*What is required*:
The records below must be retyped exactly.

*Given information*:
######

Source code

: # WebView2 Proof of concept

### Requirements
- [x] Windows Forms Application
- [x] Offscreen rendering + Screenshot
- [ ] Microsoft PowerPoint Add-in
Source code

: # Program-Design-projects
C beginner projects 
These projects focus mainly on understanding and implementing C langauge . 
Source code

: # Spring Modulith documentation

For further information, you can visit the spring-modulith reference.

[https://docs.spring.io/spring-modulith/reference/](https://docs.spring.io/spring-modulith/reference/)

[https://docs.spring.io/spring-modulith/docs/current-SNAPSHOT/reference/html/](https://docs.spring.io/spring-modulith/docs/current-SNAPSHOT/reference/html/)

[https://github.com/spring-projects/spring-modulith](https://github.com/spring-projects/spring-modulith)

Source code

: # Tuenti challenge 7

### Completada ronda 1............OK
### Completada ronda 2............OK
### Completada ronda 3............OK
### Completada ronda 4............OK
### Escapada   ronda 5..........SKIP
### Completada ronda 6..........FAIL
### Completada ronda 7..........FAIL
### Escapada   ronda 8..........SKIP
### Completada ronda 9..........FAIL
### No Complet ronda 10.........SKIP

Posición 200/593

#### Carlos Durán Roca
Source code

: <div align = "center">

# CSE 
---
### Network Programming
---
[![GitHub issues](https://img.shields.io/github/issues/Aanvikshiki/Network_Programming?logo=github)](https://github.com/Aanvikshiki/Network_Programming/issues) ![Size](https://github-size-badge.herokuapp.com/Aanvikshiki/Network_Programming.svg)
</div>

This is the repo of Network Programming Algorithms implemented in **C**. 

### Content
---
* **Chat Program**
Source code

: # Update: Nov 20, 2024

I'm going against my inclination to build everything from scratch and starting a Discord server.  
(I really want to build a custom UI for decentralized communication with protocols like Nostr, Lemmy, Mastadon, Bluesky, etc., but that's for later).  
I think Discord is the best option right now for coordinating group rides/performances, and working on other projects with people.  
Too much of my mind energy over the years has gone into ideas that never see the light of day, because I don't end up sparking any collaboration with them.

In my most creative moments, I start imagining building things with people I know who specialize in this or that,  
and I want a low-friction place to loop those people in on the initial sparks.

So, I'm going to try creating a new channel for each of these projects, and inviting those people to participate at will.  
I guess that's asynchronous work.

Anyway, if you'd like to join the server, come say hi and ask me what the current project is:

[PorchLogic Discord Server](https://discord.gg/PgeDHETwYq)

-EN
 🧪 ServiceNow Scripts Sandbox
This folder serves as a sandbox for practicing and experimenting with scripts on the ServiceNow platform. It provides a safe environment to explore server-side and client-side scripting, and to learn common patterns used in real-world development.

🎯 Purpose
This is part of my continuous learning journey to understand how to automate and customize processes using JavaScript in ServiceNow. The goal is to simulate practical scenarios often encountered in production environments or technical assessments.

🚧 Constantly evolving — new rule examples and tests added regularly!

######

*Output for this exercise*:
Source code

: # WebView2 Proof of concept

### Requirements
- [x] Windows Forms Application
- [x] Offscreen rendering + Screenshot
- [ ] Microsoft PowerPoint Add-in
Source code

: # Program-Design-projects
C beginner projects 
These projects focus mainly on understanding and implementing C langauge . 
Source code

: # Spring Modulith documentation

For further information, you can visit the spring-modulith reference.

[https://docs.spring.io/spring-modulith/reference/](https://docs.spring.io/spring-modulith/reference/)

[https://docs.spring.io/spring-modulith/docs/current-SNAPSHOT/reference/html/](https://docs.spring.io/spring-modulith/docs/current-SNAPSHOT/reference/html/)

[https://github.com/spring-projects/spring-modulith](https://github.com/spring-projects/spring-modulith)

Source code

: # Tuenti challenge 7

### Completada ronda 1............OK
### Completada ronda 2............OK
### Completada ronda 3............OK
### Completada ronda 4............OK
### Escapada   ronda 5..........SKIP
### Completada ronda 6..........FAIL
### Completada ronda 7..........FAIL
### Escapada   ronda 8..........SKIP
### Completada ronda 9..........FAIL
### No Complet ronda 10.........SKIP

Posición 200/593

#### Carlos Durán Roca
Source code

: <div align = "center">

# CSE 
---
### Network Programming
---
[![GitHub issues](https://img.shields.io/github/issues/Aanvikshiki/Network_Programming?logo=github)](https://github.com/Aanvikshiki/Network_Programming/issues) ![Size](https://github-size-badge.herokuapp.com/Aanvikshiki/Network_Programming.svg)
</div>

This is the repo of Network Programming Algorithms implemented in **C**. 

### Content
---
* **Chat Program**
Source code

: # Update: Nov 20, 2024

I'm going against my inclination to build everything from scratch and starting a Discord server.  
(I really want to build a custom UI for decentralized communication with protocols like Nostr, Lemmy, Mastadon, Bluesky, etc., but that's for later).  
I think Discord is the best option right now for coordinating group rides/performances, and working on other projects with people.  
Too much of my mind energy over the years has gone into ideas that never see the light of day, because I don't end up sparking any collaboration with them.

In my most creative moments, I start imagining building things with people I know who specialize in this or that,  
and I want a low-friction place to loop those people in on the initial sparks.

So, I'm going to try creating a new channel for each of these projects, and inviting those people to participate at will.  
I guess that's asynchronous work.

Anyway, if you'd like to join the server, come say hi and ask me what the current project is:

[PorchLogic Discord Server](https://discord.gg/PgeDHETwYq)

-EN
 🧪 ServiceNow Scripts Sandbox
This folder serves as a sandbox for practicing and experimenting with scripts on the ServiceNow platform. It provides a safe environment to explore server-side and client-side scripting, and to learn common patterns used in real-world development.

🎯 Purpose
This is part of my continuous learning journey to understand how to automate and customize processes using JavaScript in ServiceNow. The goal is to simulate practical scenarios often encountered in production environments or technical assessments.

🚧 Constantly evolving — new rule examples and tests added regularly!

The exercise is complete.